This is one of those movies that — if you haven't watched it in a while — will have constantly saying, "He's in this, too?"
The cast includes John Cusack, Steve Buscemi, Ving Rhames, Dave Chappelle, and many, many more.
Some people argue that this doesn't belong on a list of prison movies because the characters are on a plane. But as anyone who's ever flown a middle seat in basic economy can attest, planes can be prisons.
Steve McQueen leads an all-star cast playing POWs who heroically escape from a Nazi prison camp in this classic, heavily fictionalized story of British POWs' escape from Stalag Luft III during World War II.
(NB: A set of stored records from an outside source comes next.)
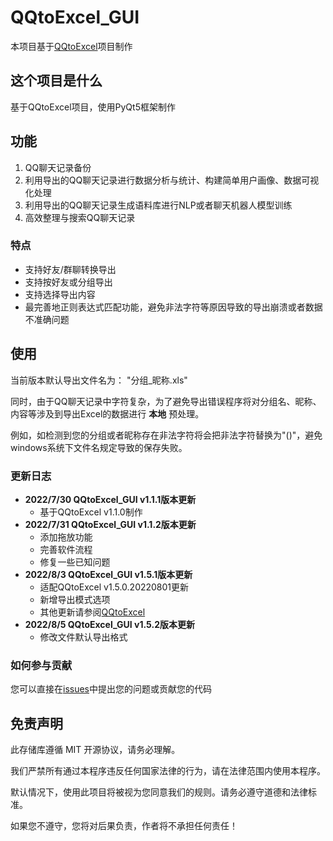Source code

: # QQtoExcel_GUI
本项目基于[QQtoExcel](https://github.com/aoguai/QQtoExcel)项目制作
##  这个项目是什么
基于QQtoExcel项目，使用PyQt5框架制作

## 功能
1. QQ聊天记录备份
2. 利用导出的QQ聊天记录进行数据分析与统计、构建简单用户画像、数据可视化处理
3. 利用导出的QQ聊天记录生成语料库进行NLP或者聊天机器人模型训练
4. 高效整理与搜索QQ聊天记录

### 特点
- 支持好友/群聊转换导出
- 支持按好友或分组导出
- 支持选择导出内容
- 最完善地正则表达式匹配功能，避免非法字符等原因导致的导出崩溃或者数据不准确问题

## 使用
当前版本默认导出文件名为：
"分组_昵称.xls"

同时，由于QQ聊天记录中字符复杂，为了避免导出错误程序将对分组名、昵称、内容等涉及到导出Excel的数据进行 **本地** 预处理。

例如，如检测到您的分组或者昵称存在非法字符将会把非法字符替换为"()"，避免windows系统下文件名规定导致的保存失败。



### 更新日志

- **2022/7/30 QQtoExcel_GUI v1.1.1版本更新**
  - 基于QQtoExcel v1.1.0制作
- **2022/7/31 QQtoExcel_GUI v1.1.2版本更新**
  - 添加拖放功能
  - 完善软件流程
  - 修复一些已知问题
- **2022/8/3 QQtoExcel_GUI v1.5.1版本更新**
  - 适配QQtoExcel v1.5.0.20220801更新
  - 新增导出模式选项
  - 其他更新请参阅[QQtoExcel](https://github.com/aoguai/QQtoExcel)
- **2022/8/5 QQtoExcel_GUI v1.5.2版本更新**
  - 修改文件默认导出格式

### 如何参与贡献
您可以直接在[issues](https://github.com/abyss-zues/QQtoExcel_GUI/issues)中提出您的问题或贡献您的代码

## 免责声明
此存储库遵循 MIT 开源协议，请务必理解。

我们严禁所有通过本程序违反任何国家法律的行为，请在法律范围内使用本程序。

默认情况下，使用此项目将被视为您同意我们的规则。请务必遵守道德和法律标准。

如果您不遵守，您将对后果负责，作者将不承担任何责任！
Among the concessions to commercialism: sprinkling three Americans into the action. Thanks goodness McQueen's Captain Virgil Hilts was there, or else who could have pulled off that spectacular motorcycle sequence (above)?
And now, a prison movie from the other Steve McQueen — the masterful British director whose film 12 Years a Slave won the Best Picture Oscar in 2014.
His directorial debut, however, was Hunger, in which his frequent collaborator, Michael Fassbender, plays Bobby Sands, a real-life member of the Provisional Irish Republican Army who led an IRA hunger strike and took part in a no-wash protest behind bars.
Hunger is a brutal, hypnotic film that skillfully captures the day-to-day dehumanization of the prisoners.
Another grim prison saga that was also the directorial debut of a great filmmaker, Clemency stars Alfre Woodard as a prison ward trying to unemotionally do her job — which includes overseeing the death of a young inmate, Anthony Woods (Aldis Hodge) who maintains his innocence.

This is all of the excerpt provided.